I’m super super glad that you liked Manifest, like really. Definitely chasing after the brain training kind of vibe, and I’m trying as much as possible these days to make games that fit on phones in html5, and since portrait mode has tended to suck (in iOS) I’ve usually gone with trusty old 480×640.
As to the game’s intentions, well it was an attempt to make a game about magic in present day culture I guess? As in, things like The Secret, where there’s this idea that just thinking about stuff hard enough will make it become real. I find that sort of psychology very interesting.
Then I ended up weaving in some weird stuff about the Mir space station as a kind of origin story because MIR is the acronym for “Magic Is Real” which was the theme of the Make Game pageant I made the game for.

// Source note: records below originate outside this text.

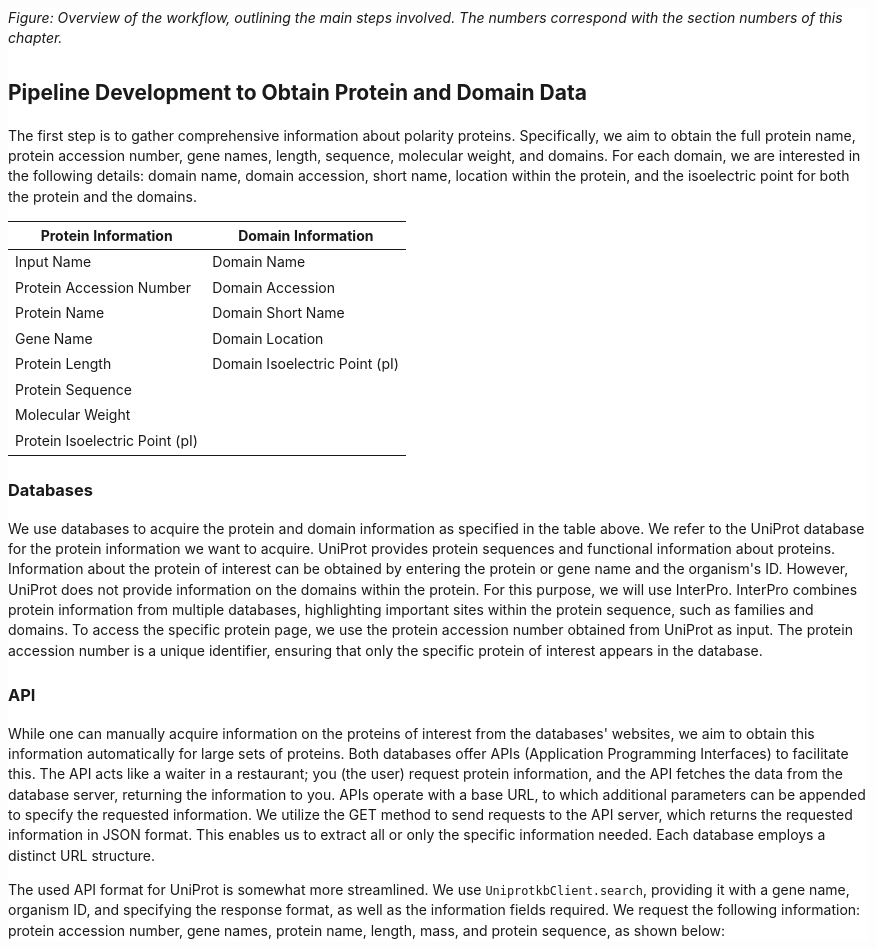 *Figure: Overview of the workflow, outlining the main steps involved. The numbers correspond with the section numbers of this chapter.*

## Pipeline Development to Obtain Protein and Domain Data

The first step is to gather comprehensive information about polarity proteins. Specifically, we aim to obtain the full protein name, protein accession number, gene names, length, sequence, molecular weight, and domains. For each domain, we are interested in the following details: domain name, domain accession, short name, location within the protein, and the isoelectric point for both the protein and the domains.

| Protein Information           | Domain Information              |
|-------------------------------|---------------------------------|
| Input Name                    | Domain Name                     |
| Protein Accession Number      | Domain Accession                |
| Protein Name                  | Domain Short Name               |
| Gene Name                     | Domain Location                 |
| Protein Length                | Domain Isoelectric Point (pI)   |
| Protein Sequence              |                                 |
| Molecular Weight              |                                 |
| Protein Isoelectric Point (pI)|                                 |

### Databases

We use databases to acquire the protein and domain information as specified in the table above. We refer to the UniProt database for the protein information we want to acquire. UniProt provides protein sequences and functional information about proteins. Information about the protein of interest can be obtained by entering the protein or gene name and the organism's ID. However, UniProt does not provide information on the domains within the protein. For this purpose, we will use InterPro. InterPro combines protein information from multiple databases, highlighting important sites within the protein sequence, such as families and domains. To access the specific protein page, we use the protein accession number obtained from UniProt as input. The protein accession number is a unique identifier, ensuring that only the specific protein of interest appears in the database.

### API

While one can manually acquire information on the proteins of interest from the databases' websites, we aim to obtain this information automatically for large sets of proteins. Both databases offer APIs (Application Programming Interfaces) to facilitate this. The API acts like a waiter in a restaurant; you (the user) request protein information, and the API fetches the data from the database server, returning the information to you. APIs operate with a base URL, to which additional parameters can be appended to specify the requested information. We utilize the GET method to send requests to the API server, which returns the requested information in JSON format. This enables us to extract all or only the specific information needed. Each database employs a distinct URL structure.

The used API format for UniProt is somewhat more streamlined. We use `UniprotkbClient.search`, providing it with a gene name, organism ID, and specifying the response format, as well as the information fields required. We request the following information: protein accession number, gene names, protein name, length, mass, and protein sequence, as shown below:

Still, I had promised myself to kind of do another jam over this last weekend to get some traction on Jostle Parent but instead I remade my website. I don’t regret it too much, as the previous incarnation was getting unwieldy, being made of a couple of WordPress blogs and a bunch of static HTML and PHP scripts.
The new version exists entirely inside a single WordPress thing and I spent most of the weekend (and today) populating it with all the old data and styling the CSS enough for it to not look quite so default. It’s done now, anyway. I’m kind of trying to professionalize a bit at the moment in keeping with stuff that’s going on in life, including a solo exhibition in Brisbane, Australia and what looks like a pretty great job next year in Montreal.
Big blocks of text. Gross. Well, let me end by saying I did a couple of things on Jostle Parent tonight. I made kids knock-downable (and actually I solved a bunch of issues I was having with kid death the other day too) and I made little signs above their heads for when something terrible is happening to them. It’s not much, but it’s stuff.
Oct 6, 2014
Yea, launching the Hyper Light Drifter Preview was both surreal and unexpectedly plain. On one hand, it felt like a big deal to release a game out to thousands of people all at once. On the other, the consequences felt temporary, the stakes, low.
Maybe I’m just saying that because the reception was so lovingly positive, but it didn’t feel like anything hung in the balance in the way I felt when releasing Shove Pro, my first indie commercial release on which I was depending for income. I guess you could say it drummed up its own style of angst – when I release something, what are the stakes for me? Are my expectations so high that regular successes feel plain and unspectacular? We both are certainly living charmed lives to do games for a living, but I suppose any station in life comes with its own troubling relative setup of hopes and fears.
I think updating one’s website is both incredibly productive and also feels like writing your name down on paper, or making a business card. Very smart to do, but not always rewarding. The site looks good! I’m still loving your text treatment for your own name. What handsome font is that?
I love the fallen-down state for the children. You do so much with nigh-zero pixels!
We’ve discussed trying to type less. I like our thought that this will put more focus on supporting each other in making progress, and less focus on just talking about wanting to make progress.